■ **Task instructions**
The answer must be an exact copy of the entries that follow, with all images removed.

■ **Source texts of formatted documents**
____
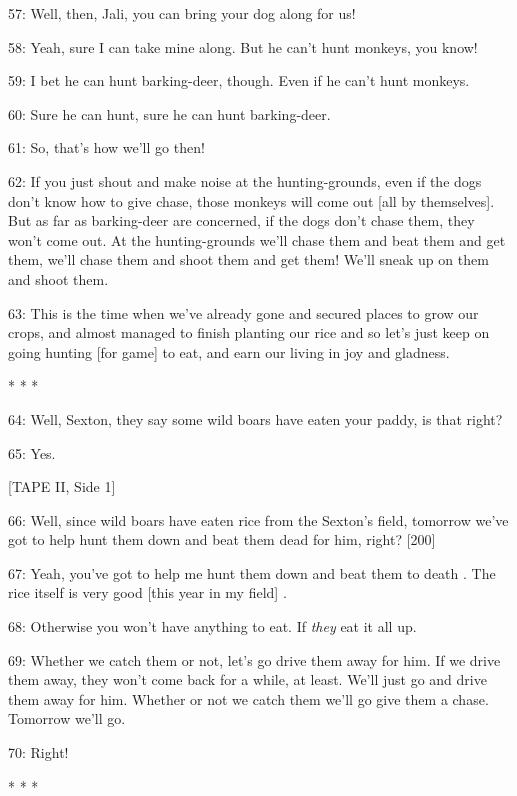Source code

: {\large{}57: Well, then, Jali, you can bring your dog along for us!}

{\large{}58: Yeah, sure I can take mine along. But he can't hunt monkeys, you know!}

{\large{}59: I bet he can hunt barking-deer, though. Even if he can't hunt monkeys.
}

{\large{}60: Sure he can hunt, sure he can hunt barking-deer.}

{\large{}61: So, that's how we'll go then!}

{\large{}62: If you just shout and make noise at the hunting-grounds, even if the
dogs don't know how to  give chase, those monkeys will come out [all by themselves].
But as far as barking-deer are concerned, if the dogs don't chase them, they won't
come out. At the hunting-grounds we'll chase them and beat them and get them, we'll
chase them and shoot them and get them! We'll sneak up on them and shoot them.
}

{\large{}63: This is the time when we've already gone and secured places to grow
our crops, and almost managed to finish planting our rice and so let's just keep
on going hunting [for game] to eat, and earn our living in joy and gladness. }

\begin{center}
{\large{}* * *}
\end{center}

\leftskip=0pt
{\large{}64: Well, Sexton, they say some wild boars have eaten your paddy, is that
right? }

{\large{}65: Yes.}

[TAPE II, Side 1]

66: Well, since wild boars have eaten rice from the Sexton's field,  tomorrow we've
got to help hunt them down and beat them dead for him, right? [200]

67: Yeah, you've got to help me hunt them down and beat them to death . The rice
itself is very good [this year in my field] .

68: Otherwise you won't have anything to eat. If \textit{they} eat it all up.

69: Whether we catch them or not, let's go drive them away for him. If we drive
them away, they won't come back for a while, at least. We'll just go and drive
them away for him. Whether or not we catch them we'll go give them a chase. Tomorrow
we'll go.

70: Right!

\begin{center}
* * *
\end{center}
____
■ **Answer to this task**
Source code

: {\large{}57: Well, then, Jali, you can bring your dog along for us!}

{\large{}58: Yeah, sure I can take mine along. But he can't hunt monkeys, you know!}

{\large{}59: I bet he can hunt barking-deer, though. Even if he can't hunt monkeys.
}

{\large{}60: Sure he can hunt, sure he can hunt barking-deer.}

{\large{}61: So, that's how we'll go then!}

{\large{}62: If you just shout and make noise at the hunting-grounds, even if the
dogs don't know how to  give chase, those monkeys will come out [all by themselves].
But as far as barking-deer are concerned, if the dogs don't chase them, they won't
come out. At the hunting-grounds we'll chase them and beat them and get them, we'll
chase them and shoot them and get them! We'll sneak up on them and shoot them.
}

{\large{}63: This is the time when we've already gone and secured places to grow
our crops, and almost managed to finish planting our rice and so let's just keep
on going hunting [for game] to eat, and earn our living in joy and gladness. }

\begin{center}
{\large{}* * *}
\end{center}

\leftskip=0pt
{\large{}64: Well, Sexton, they say some wild boars have eaten your paddy, is that
right? }

{\large{}65: Yes.}

[TAPE II, Side 1]

66: Well, since wild boars have eaten rice from the Sexton's field,  tomorrow we've
got to help hunt them down and beat them dead for him, right? [200]

67: Yeah, you've got to help me hunt them down and beat them to death . The rice
itself is very good [this year in my field] .

68: Otherwise you won't have anything to eat. If \textit{they} eat it all up.

69: Whether we catch them or not, let's go drive them away for him. If we drive
them away, they won't come back for a while, at least. We'll just go and drive
them away for him. Whether or not we catch them we'll go give them a chase. Tomorrow
we'll go.

70: Right!

\begin{center}
* * *
\end{center}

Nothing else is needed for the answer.